START Records supplied

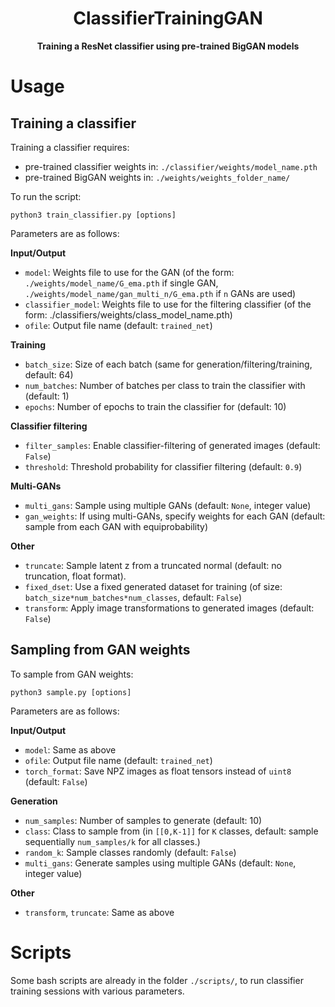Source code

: <h1 align="center">
    ClassifierTrainingGAN
</h1>
<p align="center">
<b>Training a ResNet classifier using pre-trained BigGAN models</b>
</p>

# Usage
## Training a classifier

Training a classifier requires:
- pre-trained classifier weights in: `./classifier/weights/model_name.pth`
- pre-trained BigGAN weights in: `./weights/weights_folder_name/`

To run the script:

`python3 train_classifier.py [options]`

Parameters are as follows:

**Input/Output**
- `model`: Weights file to use for the GAN (of the form: `./weights/model_name/G_ema.pth` if single GAN, `./weights/model_name/gan_multi_n/G_ema.pth` if `n` GANs are used)
- `classifier_model`: Weights file to use for the filtering classifier (of the form: ./classifiers/weights/class_model_name.pth)
- `ofile`: Output file name (default: `trained_net`)

**Training**
- `batch_size`: Size of each batch (same for generation/filtering/training, default: 64)
- `num_batches`: Number of batches per class to train the classifier with (default: 1)
- `epochs`: Number of epochs to train the classifier for (default: 10)

**Classifier filtering**
- `filter_samples`: Enable classifier-filtering of generated images (default: `False`)
- `threshold`: Threshold probability for classifier filtering (default: `0.9`)

**Multi-GANs**
- `multi_gans`: Sample using multiple GANs (default: `None`, integer value)
- `gan_weights`: If using multi-GANs, specify weights for each GAN (default: sample from each GAN with equiprobability)

**Other**
- `truncate`: Sample latent z from a truncated normal (default: no truncation, float format).
- `fixed_dset`: Use a fixed generated dataset for training (of size: `batch_size*num_batches*num_classes`, default: `False`)
- `transform`: Apply image transformations to generated images (default: `False`)


## Sampling from GAN weights

To sample from GAN weights:

`python3 sample.py [options]`

Parameters are as follows:

**Input/Output**
- `model`: Same as above
- `ofile`: Output file name (default: `trained_net`)
- `torch_format`: Save NPZ images as float tensors instead of `uint8` (default: `False`)

**Generation**
- `num_samples`: Number of samples to generate (default: 10)
- `class`: Class to sample from (in `[[0,K-1]]` for `K` classes, default: sample sequentially `num_samples/k` for all classes.)
- `random_k`: Sample classes randomly (default: `False`)
- `multi_gans`: Generate samples using multiple GANs (default: `None`, integer value)

**Other**
- `transform`, `truncate`: Same as above

# Scripts
Some bash scripts are already in the folder `./scripts/`, to run classifier training sessions with various parameters.
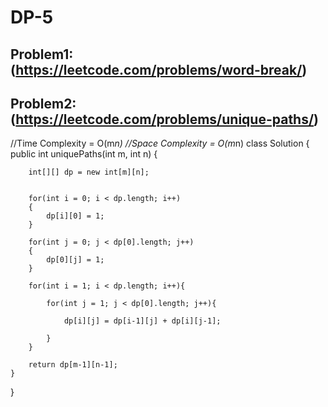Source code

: # DP-5

## Problem1: (https://leetcode.com/problems/word-break/)


## Problem2: (https://leetcode.com/problems/unique-paths/)
//Time Complexity = O(m*n)
//Space Complexity = O(m*n)
class Solution {
    public int uniquePaths(int m, int n) {
       
        int[][] dp = new int[m][n];
        
        
        for(int i = 0; i < dp.length; i++)
        {
            dp[i][0] = 1; 
        }
        
        for(int j = 0; j < dp[0].length; j++)
        {
            dp[0][j] = 1;
        }
        
        for(int i = 1; i < dp.length; i++){
            
            for(int j = 1; j < dp[0].length; j++){
                
                dp[i][j] = dp[i-1][j] + dp[i][j-1]; 
                
            }
        }
        
        return dp[m-1][n-1]; 
    }
}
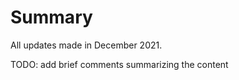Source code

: Summary
===============================

All updates made in December 2021.

TODO: add brief comments summarizing the content
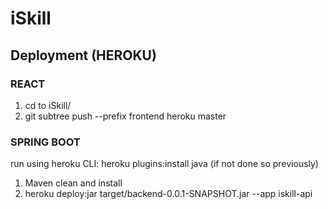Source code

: # iSkill

## Deployment (HEROKU)

### REACT
1. cd to iSkill/
2. git subtree push --prefix frontend heroku master

### SPRING BOOT
run using heroku CLI: heroku plugins:install java (if not done so previously)
1. Maven clean and install
2. heroku deploy:jar target/backend-0.0.1-SNAPSHOT.jar --app iskill-api
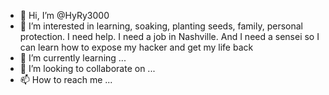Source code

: - 👋 Hi, I’m @HyRy3000
- 👀 I’m interested in learning, soaking, planting seeds, family,  personal protection.
I need help.  I need a job in Nashville.  And I need a sensei so I can learn how to expose my hacker and get my life back
- 🌱 I’m currently learning ...
- 💞️ I’m looking to collaborate on ...
- 📫 How to reach me ...

<!---
HyRy3000/HyRy3000 is a ✨ special ✨ repository because its `README.md` (this file) appears on your GitHub profile.
You can click the Preview link to take a look at your changes.
--->
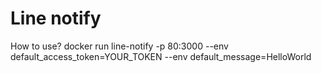 # Line notify

How to use?
docker run line-notify -p 80:3000 --env default_access_token=YOUR_TOKEN --env default_message=HelloWorld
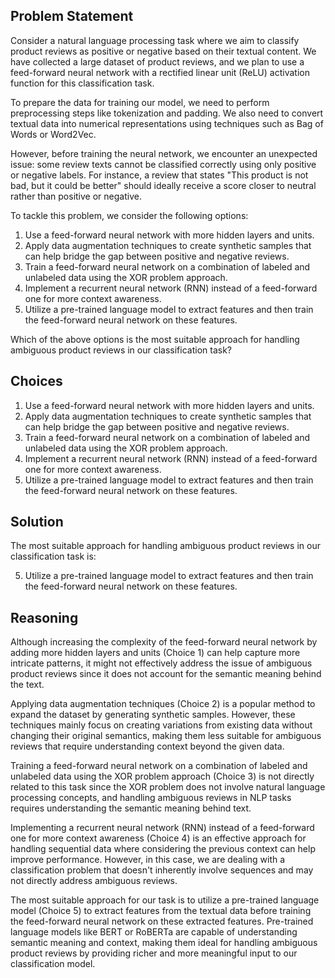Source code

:  ## Problem Statement

Consider a natural language processing task where we aim to classify product reviews as positive or negative based on their textual content. We have collected a large dataset of product reviews, and we plan to use a feed-forward neural network with a rectified linear unit (ReLU) activation function for this classification task.

To prepare the data for training our model, we need to perform preprocessing steps like tokenization and padding. We also need to convert textual data into numerical representations using techniques such as Bag of Words or Word2Vec.

However, before training the neural network, we encounter an unexpected issue: some review texts cannot be classified correctly using only positive or negative labels. For instance, a review that states "This product is not bad, but it could be better" should ideally receive a score closer to neutral rather than positive or negative.

To tackle this problem, we consider the following options:

1. Use a feed-forward neural network with more hidden layers and units.
2. Apply data augmentation techniques to create synthetic samples that can help bridge the gap between positive and negative reviews.
3. Train a feed-forward neural network on a combination of labeled and unlabeled data using the XOR problem approach.
4. Implement a recurrent neural network (RNN) instead of a feed-forward one for more context awareness.
5. Utilize a pre-trained language model to extract features and then train the feed-forward neural network on these features.

Which of the above options is the most suitable approach for handling ambiguous product reviews in our classification task?

## Choices
1. Use a feed-forward neural network with more hidden layers and units.
2. Apply data augmentation techniques to create synthetic samples that can help bridge the gap between positive and negative reviews.
3. Train a feed-forward neural network on a combination of labeled and unlabeled data using the XOR problem approach.
4. Implement a recurrent neural network (RNN) instead of a feed-forward one for more context awareness.
5. Utilize a pre-trained language model to extract features and then train the feed-forward neural network on these features.

## Solution
The most suitable approach for handling ambiguous product reviews in our classification task is:

5. Utilize a pre-trained language model to extract features and then train the feed-forward neural network on these features.

## Reasoning

Although increasing the complexity of the feed-forward neural network by adding more hidden layers and units (Choice 1) can help capture more intricate patterns, it might not effectively address the issue of ambiguous product reviews since it does not account for the semantic meaning behind the text.

Applying data augmentation techniques (Choice 2) is a popular method to expand the dataset by generating synthetic samples. However, these techniques mainly focus on creating variations from existing data without changing their original semantics, making them less suitable for ambiguous reviews that require understanding context beyond the given data.

Training a feed-forward neural network on a combination of labeled and unlabeled data using the XOR problem approach (Choice 3) is not directly related to this task since the XOR problem does not involve natural language processing concepts, and handling ambiguous reviews in NLP tasks requires understanding the semantic meaning behind text.

Implementing a recurrent neural network (RNN) instead of a feed-forward one for more context awareness (Choice 4) is an effective approach for handling sequential data where considering the previous context can help improve performance. However, in this case, we are dealing with a classification problem that doesn't inherently involve sequences and may not directly address ambiguous reviews.

The most suitable approach for our task is to utilize a pre-trained language model (Choice 5) to extract features from the textual data before training the feed-forward neural network on these extracted features. Pre-trained language models like BERT or RoBERTa are capable of understanding semantic meaning and context, making them ideal for handling ambiguous product reviews by providing richer and more meaningful input to our classification model.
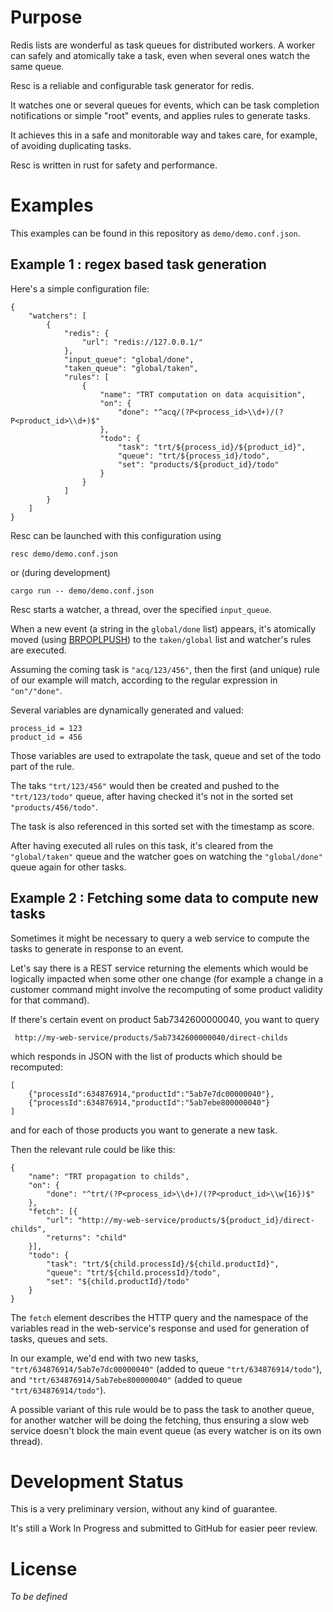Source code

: 
# Purpose

Redis lists are wonderful as task queues for distributed workers. A worker can safely and atomically take a task, even when several ones watch the same queue.

Resc is a reliable and configurable task generator for redis.

It watches one or several queues for events, which can be task completion notifications or simple "root" events, and applies rules to generate tasks.

It achieves this in a safe and monitorable way and takes care, for example, of avoiding duplicating tasks.

Resc is written in rust for safety and performance.

# Examples

This examples can be found in this repository as `demo/demo.conf.json`.

## Example 1 : regex based task generation

Here's a simple configuration file:

	{
		"watchers": [
			{
				"redis": {
					"url": "redis://127.0.0.1/"
				},
				"input_queue": "global/done",
				"taken_queue": "global/taken",
				"rules": [
					{
						"name": "TRT computation on data acquisition",
						"on": {
							"done": "^acq/(?P<process_id>\\d+)/(?P<product_id>\\d+)$"
						},
						"todo": {
							"task": "trt/${process_id}/${product_id}",
							"queue": "trt/${process_id}/todo",
							"set": "products/${product_id}/todo"
						}
					}
				]
			}
		]
	}

Resc can be launched with this configuration using

	resc demo/demo.conf.json

or (during development)

	cargo run -- demo/demo.conf.json

Resc starts a watcher, a thread, over the specified `input_queue`.

When a new event (a string in the `global/done` list) appears, it's atomically moved (using [BRPOPLPUSH](https://redis.io/commands/brpoplpush)) to the `taken/global` list and watcher's rules are executed.

Assuming the coming task is `"acq/123/456"`, then the first (and unique) rule of our example will match, according to the regular expression in `"on"/"done"`.

Several variables are dynamically generated and valued:

	process_id = 123
	product_id = 456

Those variables are used to extrapolate the task, queue and set of the todo part of the rule.

The taks `"trt/123/456"` would then be created and pushed to the `"trt/123/todo"` queue, after having checked it's not in the sorted set `"products/456/todo"`.

The task is also referenced in this sorted set with the timestamp as score.

After having executed all rules on this task, it's cleared from the `"global/taken"` queue and the watcher goes on watching the `"global/done"` queue again for other tasks.

## Example 2 : Fetching some data to compute new tasks

Sometimes it might be necessary to query a web service to compute the tasks to generate in response to an event.

Let's say there is a REST service returning the elements which would be logically impacted when some other one change (for example a change in a customer command might involve the recomputing of some product validity for that command).

If there's certain event on product 5ab7342600000040, you want to query

     http://my-web-service/products/5ab7342600000040/direct-childs

which responds in JSON with the list of products which should be recomputed:

	[
		{"processId":634876914,"productId":"5ab7e7dc00000040"},
		{"processId":634876914,"productId":"5ab7ebe800000040"}
	]

and for each of those products you want to generate a new task.

Then the relevant rule could be like this:

	{
		"name": "TRT propagation to childs",
		"on": {
			"done": "^trt/(?P<process_id>\\d+)/(?P<product_id>\\w{16})$"
		},
		"fetch": [{
			"url": "http://my-web-service/products/${product_id}/direct-childs",
			"returns": "child"
		}],
		"todo": {
			"task": "trt/${child.processId}/${child.productId}",
			"queue": "trt/${child.processId}/todo",
			"set": "${child.productId}/todo"
		}
	}

The `fetch` element describes the HTTP query and the namespace of the variables read in the web-service's response and used for generation of tasks, queues and sets.

In our example, we'd end with two new tasks, `"trt/634876914/5ab7e7dc00000040"` (added to queue `"trt/634876914/todo"`), and `"trt/634876914/5ab7ebe800000040"` (added to queue `"trt/634876914/todo"`).

A possible variant of this rule would be to pass the task to another queue, for another watcher will be doing the fetching, thus ensuring a slow web service doesn't block the main event queue (as every watcher is on its own thread).

# Development Status

This is a very preliminary version, without any kind of guarantee.

It's still a Work In Progress and submitted to GitHub for easier peer review.

# License

*To be defined*
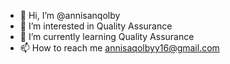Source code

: - 👋 Hi, I’m @annisanqolby
- 👀 I’m interested in Quality Assurance
- 🌱 I’m currently learning Quality Assurance 
- 📫 How to reach me annisaqolbyy16@gmail.com


<!---
annisanqolby/annisanqolby is a ✨ special ✨ repository because its `README.md` (this file) appears on your GitHub profile.
You can click the Preview link to take a look at your changes.
--->
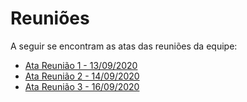 # Reuniões

A seguir se encontram as atas das reuniões da equipe:

- [Ata Reunião 1 - 13/09/2020](reunioes/reuniao_1.md)
- [Ata Reunião 2 - 14/09/2020](reunioes/reuniao_2.md)
- [Ata Reunião 3 - 16/09/2020](reunioes/reuniao_3.md)
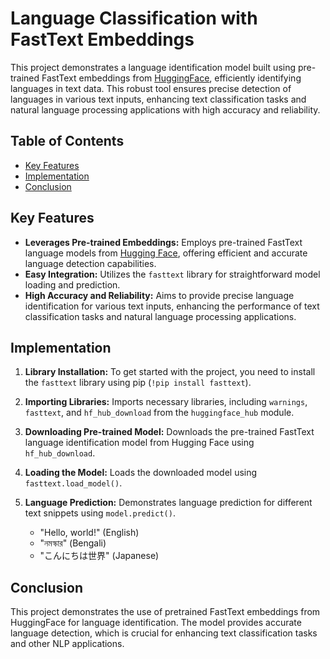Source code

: # Language Classification with FastText Embeddings

This project demonstrates a language identification model built using pre-trained FastText embeddings from [HuggingFace](https://huggingface.co/), efficiently identifying languages in text data. This robust tool ensures precise detection of languages in various text inputs, enhancing text classification tasks and natural language processing applications with high accuracy and reliability.


## Table of Contents
- [Key Features](#key-features)
- [Implementation](#implementation)
- [Conclusion](#conclusion)


## Key Features

* **Leverages Pre-trained Embeddings:** Employs pre-trained FastText language models from [Hugging Face](https://huggingface.co/), offering efficient and accurate language detection capabilities.
* **Easy Integration:** Utilizes the `fasttext` library for straightforward model loading and prediction.
* **High Accuracy and Reliability:** Aims to provide precise language identification for various text inputs, enhancing the performance of text classification tasks and natural language processing applications.

## Implementation

1. **Library Installation:** To get started with the project, you need to install the `fasttext` library using pip (`!pip install fasttext`).

2. **Importing Libraries:** Imports necessary libraries, including `warnings`, `fasttext`, and `hf_hub_download` from the `huggingface_hub` module.

3. **Downloading Pre-trained Model:** Downloads the pre-trained FastText language identification model from Hugging Face using `hf_hub_download`.

4. **Loading the Model:** Loads the downloaded model using `fasttext.load_model()`.

5. **Language Prediction:** Demonstrates language prediction for different text snippets using `model.predict()`.

   - "Hello, world!" (English)
   - "নমস্কার" (Bengali)
   - "こんにちは世界" (Japanese)

## Conclusion

This project demonstrates the use of pretrained FastText embeddings from HuggingFace for language identification. The model provides accurate language detection, which is crucial for enhancing text classification tasks and other NLP applications.
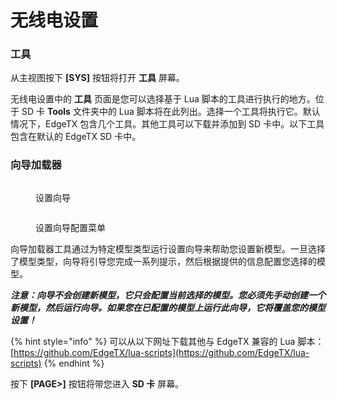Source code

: # 无线电设置

### 工具

从主视图按下 **\[SYS]** 按钮将打开 **工具** 屏幕。

无线电设置中的 **工具** 页面是您可以选择基于 Lua 脚本的工具进行执行的地方。位于 SD 卡 **Tools** 文件夹中的 Lua 脚本将在此列出。选择一个工具将执行它。默认情况下，EdgeTX 包含几个工具。其他工具可以下载并添加到 SD 卡中。以下工具包含在默认的 EdgeTX SD 卡中。

### 向导加载器

<div>

<figure><img src="/.gitbook/assets/bwtools1.png" alt=""><figcaption><p>设置向导</p></figcaption></figure>

 

<figure><img src="/.gitbook/assets/bwtools2.png" alt=""><figcaption><p>设置向导配置菜单</p></figcaption></figure>

</div>

向导加载器工具通过为特定模型类型运行设置向导来帮助您设置新模型。一旦选择了模型类型，向导将引导您完成一系列提示，然后根据提供的信息配置您选择的模型。

_**注意：向导不会创建新模型，它只会配置当前选择的模型。您必须先手动创建一个新模型，然后运行向导。如果您在已配置的模型上运行此向导，它将覆盖您的模型设置！**_

{% hint style="info" %}
可以从以下网址下载其他与 EdgeTX 兼容的 Lua 脚本：[https://github.com/EdgeTX/lua-scripts](https://github.com/EdgeTX/lua-scripts)
{% endhint %}

按下 **\[PAGE>]** 按钮将带您进入 **SD 卡** 屏幕。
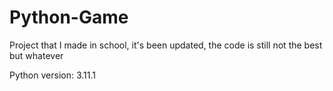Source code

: # Python-Game

Project that I made in school, it's been updated, the code is still not the best but whatever

Python version: 3.11.1
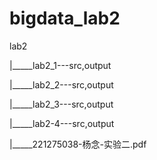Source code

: # bigdata_lab2
lab2

|_____lab2_1---src,output 

|_____lab2_2---src,output
  
|_____lab2_3---src,output
  
|_____lab2-4---src,output
  
|_____221275038-杨念-实验二.pdf
   

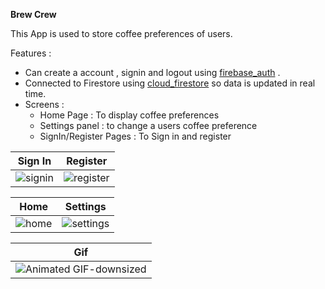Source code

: **Brew Crew**

This App is used to store coffee preferences of users.

Features :

- Can create a account , signin and logout using [firebase_auth](https://pub.dev/packages/firebase_auth) .
- Connected to Firestore using [cloud_firestore](https://pub.dev/packages/cloud_firestore) so data is updated in real time.
- Screens :
    - Home Page : To display coffee preferences
    - Settings panel : to change a users coffee preference
    - SignIn/Register Pages : To Sign in and register 


Sign In | Register
:------:|:--------:
![signin](https://user-images.githubusercontent.com/53505850/114699014-60f27380-9d3d-11eb-9453-c134c33a28d3.jpeg)|![register](https://user-images.githubusercontent.com/53505850/114699043-694aae80-9d3d-11eb-91af-2233caac5ca8.jpeg)

Home | Settings
:---:|:--------:
![home](https://user-images.githubusercontent.com/53505850/114699179-95662f80-9d3d-11eb-8922-220181f4338a.jpeg)|![settings](https://user-images.githubusercontent.com/53505850/114699205-9d25d400-9d3d-11eb-979d-1848343ca463.jpeg)

Gif|
:--:|
![Animated GIF-downsized](https://user-images.githubusercontent.com/53505850/114699252-ac0c8680-9d3d-11eb-8ebd-8aa532a1dd29.gif)|
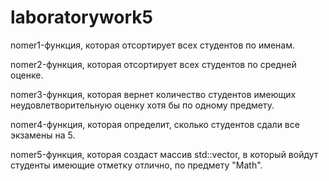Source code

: # laboratorywork5
nomer1-функция, которая отсортирует всех студентов по именам.

nomer2-функция, которая отсортирует всех студентов по средней оценке.

nomer3-функция, которая вернет количество студентов имеющих неудовлетворительную оценку хотя бы по одному предмету.

nomer4-функция, которая определит, сколько студентов сдали все экзамены на 5.

nomer5-функция, которая создаст массив std::vector<Student>, в который войдут студенты имеющие отметку отлично, по предмету "Math".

END Records supplied

◆ Assignment: Given the records above, return exactly the lines starting at the line containing "1. **Library Installation:**" and ending at the line containing "4. **Loading the", including both.

◆ Output of the exercise:
1. **Library Installation:** To get started with the project, you need to install the `fasttext` library using pip (`!pip install fasttext`).

2. **Importing Libraries:** Imports necessary libraries, including `warnings`, `fasttext`, and `hf_hub_download` from the `huggingface_hub` module.

3. **Downloading Pre-trained Model:** Downloads the pre-trained FastText language identification model from Hugging Face using `hf_hub_download`.

4. **Loading the Model:** Loads the downloaded model using `fasttext.load_model()`.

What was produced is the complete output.